» **Data records**
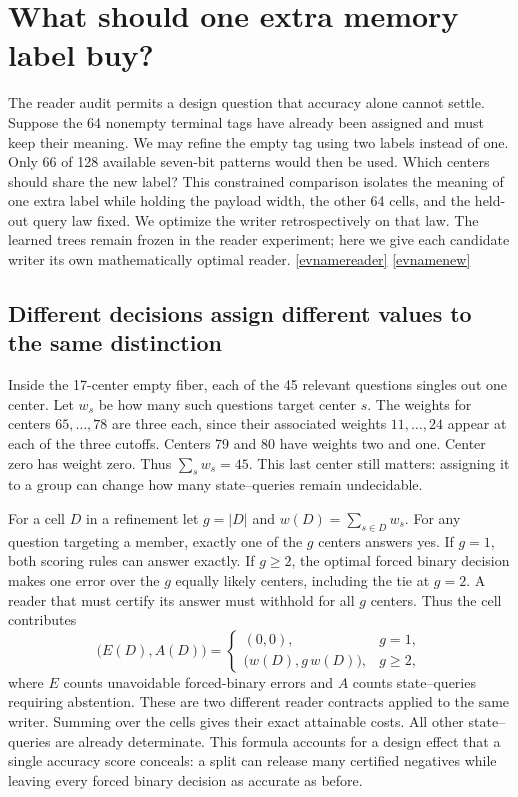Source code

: \documentclass[11pt,letterpaper]{article}
\newcommand{\evref}[1]{\hyperlink{ev-#1}{\textsf{\small[\csname evname#1\endcsname]}}}
\begin{document}
\section{What should one extra memory label buy?}
\label{sec:frontier}
The reader audit permits a design question that accuracy alone cannot settle. Suppose the 64 nonempty terminal tags have already been assigned and must keep their meaning. We may refine the empty tag using two labels instead of one. Only 66 of 128 available seven-bit patterns would then be used. Which centers should share the new label? This constrained comparison isolates the meaning of one extra label while holding the payload width, the other 64 cells, and the held-out query law fixed. We optimize the writer retrospectively on that law. The learned trees remain frozen in the reader experiment; here we give each candidate writer its own mathematically optimal reader. \evref{reader} \evref{new}

\subsection{Different decisions assign different values to the same distinction}
Inside the 17-center empty fiber, each of the 45 relevant questions singles out one center. Let \(w_s\) be how many such questions target center \(s\). The weights for centers \(65,\ldots,78\) are three each, since their associated weights \(11,\ldots,24\) appear at each of the three cutoffs. Centers 79 and 80 have weights two and one. Center zero has weight zero. Thus \(\sum_s w_s=45\). This last center still matters: assigning it to a group can change how many state–queries remain undecidable.

For a cell \(D\) in a refinement let \(g=|D|\) and \(w(D)=\sum_{s\in D}w_s\). For any question targeting a member, exactly one of the \(g\) centers answers yes. If \(g=1\), both scoring rules can answer exactly. If \(g\ge2\), the optimal forced binary decision makes one error over the \(g\) equally likely centers, including the tie at \(g=2\). A reader that must certify its answer must withhold for all \(g\) centers. Thus the cell contributes
\[
 \bigl(E(D),A(D)\bigr)=
 \begin{cases}
 (0,0),&g=1,\\
 \bigl(w(D),g\,w(D)\bigr),&g\ge2 ,
 \end{cases}
\]
where \(E\) counts unavoidable forced-binary errors and \(A\) counts state–queries requiring abstention. These are two different reader contracts applied to the same writer. Summing over the cells gives their exact attainable costs. All other state–queries are already determinate. This formula accounts for a design effect that a single accuracy score conceals: a split can release many certified negatives while leaving every forced binary decision as accurate as before.
\end{document}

» **ACTIVITY**
The entries above are to be returned exactly, without their pictures.

» **EXERCISE RESPONSE**
Source code

: \documentclass[11pt,letterpaper]{article}
\newcommand{\evref}[1]{\hyperlink{ev-#1}{\textsf{\small[\csname evname#1\endcsname]}}}
\begin{document}
\section{What should one extra memory label buy?}
\label{sec:frontier}
The reader audit permits a design question that accuracy alone cannot settle. Suppose the 64 nonempty terminal tags have already been assigned and must keep their meaning. We may refine the empty tag using two labels instead of one. Only 66 of 128 available seven-bit patterns would then be used. Which centers should share the new label? This constrained comparison isolates the meaning of one extra label while holding the payload width, the other 64 cells, and the held-out query law fixed. We optimize the writer retrospectively on that law. The learned trees remain frozen in the reader experiment; here we give each candidate writer its own mathematically optimal reader. \evref{reader} \evref{new}

\subsection{Different decisions assign different values to the same distinction}
Inside the 17-center empty fiber, each of the 45 relevant questions singles out one center. Let \(w_s\) be how many such questions target center \(s\). The weights for centers \(65,\ldots,78\) are three each, since their associated weights \(11,\ldots,24\) appear at each of the three cutoffs. Centers 79 and 80 have weights two and one. Center zero has weight zero. Thus \(\sum_s w_s=45\). This last center still matters: assigning it to a group can change how many state–queries remain undecidable.

For a cell \(D\) in a refinement let \(g=|D|\) and \(w(D)=\sum_{s\in D}w_s\). For any question targeting a member, exactly one of the \(g\) centers answers yes. If \(g=1\), both scoring rules can answer exactly. If \(g\ge2\), the optimal forced binary decision makes one error over the \(g\) equally likely centers, including the tie at \(g=2\). A reader that must certify its answer must withhold for all \(g\) centers. Thus the cell contributes
\[
 \bigl(E(D),A(D)\bigr)=
 \begin{cases}
 (0,0),&g=1,\\
 \bigl(w(D),g\,w(D)\bigr),&g\ge2 ,
 \end{cases}
\]
where \(E\) counts unavoidable forced-binary errors and \(A\) counts state–queries requiring abstention. These are two different reader contracts applied to the same writer. Summing over the cells gives their exact attainable costs. All other state–queries are already determinate. This formula accounts for a design effect that a single accuracy score conceals: a split can release many certified negatives while leaving every forced binary decision as accurate as before.
\end{document}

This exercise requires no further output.